Studio album by Mayhem
- Released: 25 October 2019
- Recorded: NBS, Stockholm, Sweden; Lupercal, Oslo, Norway; Chamber, Hillegom, Netherlands; SBM, Oslo, Norway;
- Genre: Black metal
- Length: 49:24
- Label: Century Media
- Producer: Tore Stjerna; Teloch;

Mayhem chronology
| Esoteric Warfare (2014) | Daemon (2019) | Atavistic Black Disorder/Kommando (2021) |

= Daemon (album) =

Daemon is the sixth studio album by Norwegian black metal band Mayhem. Their major label debut, it was released by Century Media Records on 25 October 2019 in digital formats while a manufacturing problem delayed the physical release until 8 November 2019.
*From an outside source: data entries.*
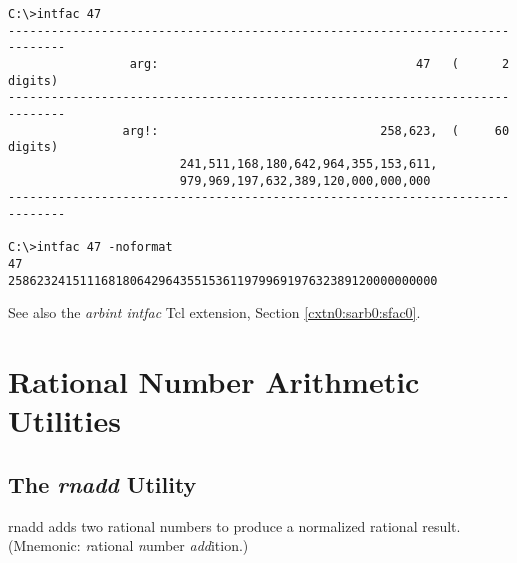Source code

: \begin{dosutilcommandsampleinvocations}
\begin{scriptsize}
\begin{verbatim}
C:\>intfac 47
------------------------------------------------------------------------------
                 arg:                                    47   (      2 digits)
------------------------------------------------------------------------------
                arg!:                               258,623,  (     60 digits)
                        241,511,168,180,642,964,355,153,611,
                        979,969,197,632,389,120,000,000,000
------------------------------------------------------------------------------

C:\>intfac 47 -noformat
47
258623241511168180642964355153611979969197632389120000000000
\end{verbatim}
\end{scriptsize}
\end{dosutilcommandsampleinvocations}

\begin{dosutilcommandseealso}
See also the \emph{arbint intfac} Tcl extension, 
Section \ref{cxtn0:sarb0:sfac0}.
\end{dosutilcommandseealso}


\section{Rational Number Arithmetic Utilities}
\label{cdcm0:srnu0}


\subsection{The \emph{rnadd} Utility}
\label{cdcm0:srnu0:srna0}

\begin{dosutilcommandname}{rnadd}%
adds two rational numbers to produce a normalized rational result.  
(Mnemonic:  \emph{r}ational \emph{n}umber
\emph{add}ition.)
\end{dosutilcommandname}

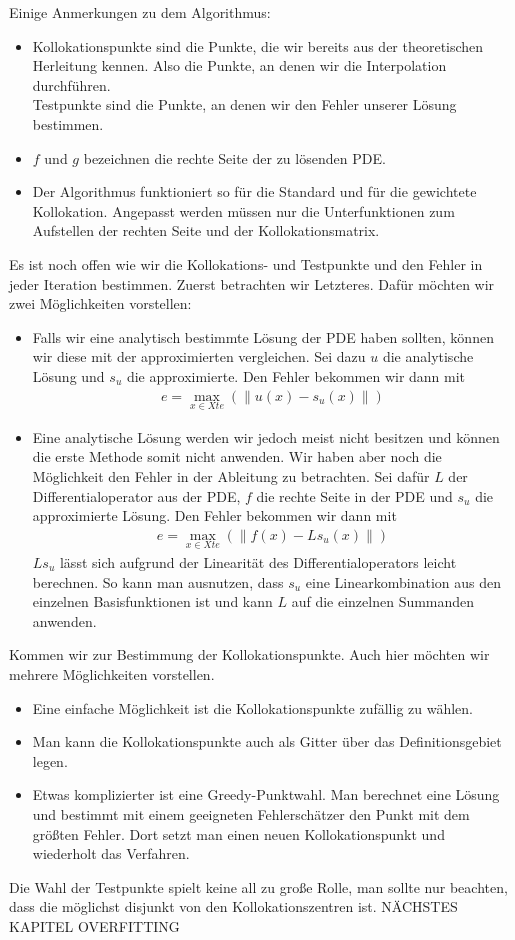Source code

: Einige Anmerkungen zu dem Algorithmus:
\begin{itemize}
\item
Kollokationspunkte sind die Punkte, die wir bereits aus der theoretischen Herleitung kennen. Also die Punkte, an denen wir die Interpolation durchführen.\\
Testpunkte sind die Punkte, an denen wir den Fehler unserer Lösung bestimmen.
\item
$f$ und $g$ bezeichnen die rechte Seite der zu lösenden \gls{PDE}.
\item
Der Algorithmus funktioniert so für die Standard und für die gewichtete Kollokation. Angepasst werden müssen nur die Unterfunktionen zum Aufstellen der rechten Seite und der Kollokationsmatrix.
\end{itemize}
Es ist noch offen wie wir die Kollokations- und Testpunkte und den Fehler in jeder Iteration bestimmen. Zuerst betrachten wir Letzteres. Dafür möchten wir zwei Möglichkeiten vorstellen:
\begin{itemize}
\item
Falls wir eine analytisch bestimmte Lösung der \gls{PDE} haben sollten, können wir diese mit der approximierten vergleichen. Sei dazu $u$ die analytische Lösung und $s_u$ die approximierte. Den Fehler bekommen wir dann mit
\begin{align*}
e = \max_{x \in Xte} \left(\left\| u(x) - s_u(x) \right\| \right)
\end{align*}
\item
Eine analytische Lösung werden wir jedoch meist nicht besitzen und können die erste Methode somit nicht anwenden. Wir haben aber noch die Möglichkeit den Fehler in der Ableitung zu betrachten. Sei dafür $L$ der Differentialoperator aus der \gls{PDE}, $f$ die rechte Seite in der \gls{PDE} und $s_u$ die approximierte Lösung. Den Fehler bekommen wir dann mit
\begin{align*}
e = \max_{x \in Xte} \left(\left\| f(x) - L s_u(x) \right\| \right)
\end{align*}
$Ls_u$ lässt sich aufgrund der Linearität des Differentialoperators leicht berechnen. So kann man ausnutzen, dass $s_u$ eine Linearkombination aus den einzelnen Basisfunktionen ist und kann $L$ auf die einzelnen Summanden anwenden.
\end{itemize}

Kommen wir zur Bestimmung der Kollokationspunkte. Auch hier möchten wir mehrere Möglichkeiten vorstellen.
\begin{itemize}
\item
Eine einfache Möglichkeit ist die Kollokationspunkte zufällig zu wählen.
\item
Man kann die Kollokationspunkte auch als Gitter über das Definitionsgebiet legen.
\item
Etwas komplizierter ist eine Greedy-Punktwahl. Man berechnet eine Lösung und bestimmt mit einem geeigneten Fehlerschätzer den Punkt mit dem größten Fehler. Dort setzt man einen neuen Kollokationspunkt und wiederholt das Verfahren.
\end{itemize}

Die Wahl der Testpunkte spielt keine all zu große Rolle, man sollte nur beachten, dass die möglichst disjunkt von den Kollokationszentren ist. NÄCHSTES KAPITEL OVERFITTING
==Background and promotion==
The band went into the studio not long after the De Mysteriis Dom Sathanas Alive anniversary tour in which the band played the iconic debut album in its entirety for various dates around the world. Many critics suggested the tour was highly influential to the sound of Daemon with many comparing it to that album. The album was also released on the back of the Lords of Chaos semi-biopic movie, giving the band a boost in popularity and interest.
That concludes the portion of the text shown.